A simple noninvasive index for predicting long‐term outcome of chronic hepatitis C after interferon‐based therapy

Changes in hepatic fibrosis after interferon‐based therapy may be important in determining the long‐term outcome of chronic hepatitis C (CHC). The use of liver biopsy for posttreatment assessment is not a viable option as a routine follow‐up procedure. This study evaluated the predictive value of a simple noninvasive index, the aspartate aminotransferase (AST)‐to‐platelet ratio index assessed 6 months after end of treatment (APRI‐M6). We evaluated APRI‐M6, platelet‐M6, AST‐M6, and α‐fetoprotein‐M6 of 776 CHC patients with interferon‐based therapy as well as the parameters at baseline of 562 untreated patients who were evaluated to predict the risk of hepatocellular carcinoma (HCC) and mortality, during a mean follow‐up period of 4.75 (1.0–12.2) and 5.15 (1.0–16) years, respectively. Based on analysis of receiver operating characteristics (ROC) and using optimized cutoff point, the APRI‐M6 and platelet‐M6 had superior prediction models for long‐term outcome with area under the curve of 0.870–0.875 and 0.824–0.847, respectively, and accuracy of 78%–81% and 76%–78%, respectively, for interferon‐based‐treated patients.
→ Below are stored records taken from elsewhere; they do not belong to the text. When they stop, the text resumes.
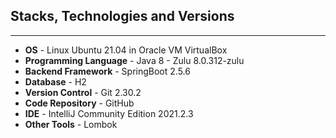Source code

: ## Stacks, Technologies and Versions

---

- **OS** - Linux Ubuntu 21.04 in Oracle VM VirtualBox
- **Programming Language** - Java 8 - Zulu 8.0.312-zulu
- **Backend Framework** - SpringBoot 2.5.6
- **Database** - H2
- **Version Control** - Git 2.30.2
- **Code Repository** - GitHub
- **IDE** - IntelliJ Community Edition 2021.2.3
- **Other Tools** - Lombok
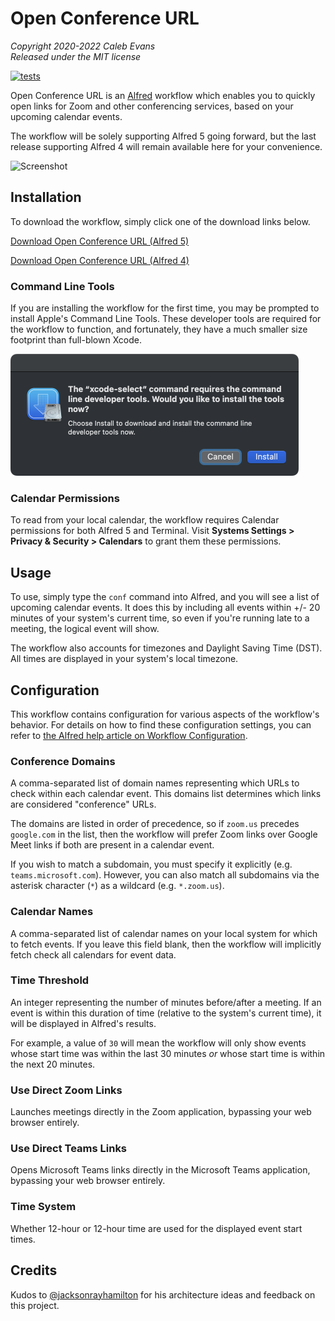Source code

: # Open Conference URL

*Copyright 2020-2022 Caleb Evans*  
*Released under the MIT license*

[![tests](https://github.com/caleb531/open-conference-url/actions/workflows/tests.yml/badge.svg)](https://github.com/caleb531/open-conference-url/actions/workflows/tests.yml)

Open Conference URL is an [Alfred][alfred] workflow which enables you to quickly
open links for Zoom and other conferencing services, based on your upcoming
calendar events.

The workflow will be solely supporting Alfred 5 going forward, but the last
release supporting Alfred 4 will remain available here for your convenience.

[alfred]: https://www.alfredapp.com/

![Screenshot](screenshot.png)

## Installation

To download the workflow, simply click one of the download links below.

[Download Open Conference URL (Alfred 5)][workflow-download-alfred5]

[workflow-download-alfred5]: https://github.com/caleb531/open-conference-url/raw/main/Open%20Conference%20URL%20(Alfred%205).alfredworkflow

[Download Open Conference URL (Alfred 4)][workflow-download-alfred4]

[workflow-download-alfred4]: https://github.com/caleb531/open-conference-url/raw/main/Open%20Conference%20URL%20(Alfred%204).alfredworkflow

### Command Line Tools

If you are installing the workflow for the first time, you may be prompted to
install Apple's Command Line Tools. These developer tools are required
for the workflow to function, and fortunately, they have a much smaller size
footprint than full-blown Xcode.

<img src="screenshot-clt-installer.png" alt="Prompt to install Apple's Command Line Tools" width="461" />

### Calendar Permissions

To read from your local calendar, the workflow requires Calendar permissions for
both Alfred 5 and Terminal. Visit **Systems Settings > Privacy & Security >
Calendars** to grant them these permissions.

## Usage

To use, simply type the `conf` command into Alfred, and you will see a list of
upcoming calendar events. It does this by including all events within +/- 20
minutes of your system's current time, so even if you're running late to a
meeting, the logical event will show.

The workflow also accounts for timezones and Daylight Saving Time (DST). All
times are displayed in your system's local timezone.

## Configuration

This workflow contains configuration for various aspects of the workflow's
behavior. For details on how to find these configuration settings, you can refer
to [the Alfred help article on Workflow Configuration][workflow-configuration].

[workflow-configuration]: https://www.alfredapp.com/help/workflows/user-configuration/

### Conference Domains

A comma-separated list of domain names representing which URLs to check within
each calendar event. This domains list determines which links are considered
"conference" URLs.

The domains are listed in order of precedence, so if `zoom.us` precedes
`google.com` in the list, then the workflow will prefer Zoom links over Google
Meet links if both are present in a calendar event.

If you wish to match a subdomain, you must specify it explicitly (e.g.
`teams.microsoft.com`). However, you can also match all subdomains via the
asterisk character (`*`) as a wildcard (e.g. `*.zoom.us`).

### Calendar Names

A comma-separated list of calendar names on your local system for which to fetch
events. If you leave this field blank, then the workflow will implicitly fetch
check all calendars for event data.

### Time Threshold

An integer representing the number of minutes before/after a meeting. If an
event is within this duration of time (relative to the system's current time),
it will be displayed in Alfred's results.

For example, a value of `30` will mean the workflow will only show
events whose start time was within the last 30 minutes *or* whose start time is
within the next 20 minutes.

### Use Direct Zoom Links

Launches meetings directly in the Zoom application, bypassing your web browser
entirely.

### Use Direct Teams Links

Opens Microsoft Teams links directly in the Microsoft Teams application,
bypassing your web browser entirely.

### Time System

Whether 12-hour or 12-hour time are used for the displayed event start times.

## Credits

Kudos to [@jacksonrayhamilton][jrh] for his architecture ideas and feedback on
this project.

[jrh]: https://github.com/jacksonrayhamilton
The predictive values of all 4 parameters were poor in untreated patients. In subgroup analysis, the APRI‐M6 provided a more consistent prediction ratio than platelet‐M6 for sustained responders and cirrhosis‐free subgroups; both parameters had similar prediction power for nonresponders and were unsatisfactory in patients with cirrhosis. According to Cox proportional hazards analysis, cirrhosis and APRI‐M6 were the 2 most important factors for predicting HCC. In conclusion, APRI‐M6 can accurately predict the long‐term outcome of patients subjected to interferon‐based treatment. Nevertheless, the data needs further validation, particularly since the predictive accuracy for patients with cirrhosis is low. (HEPATOLOGY 2006;44:1086–1097.)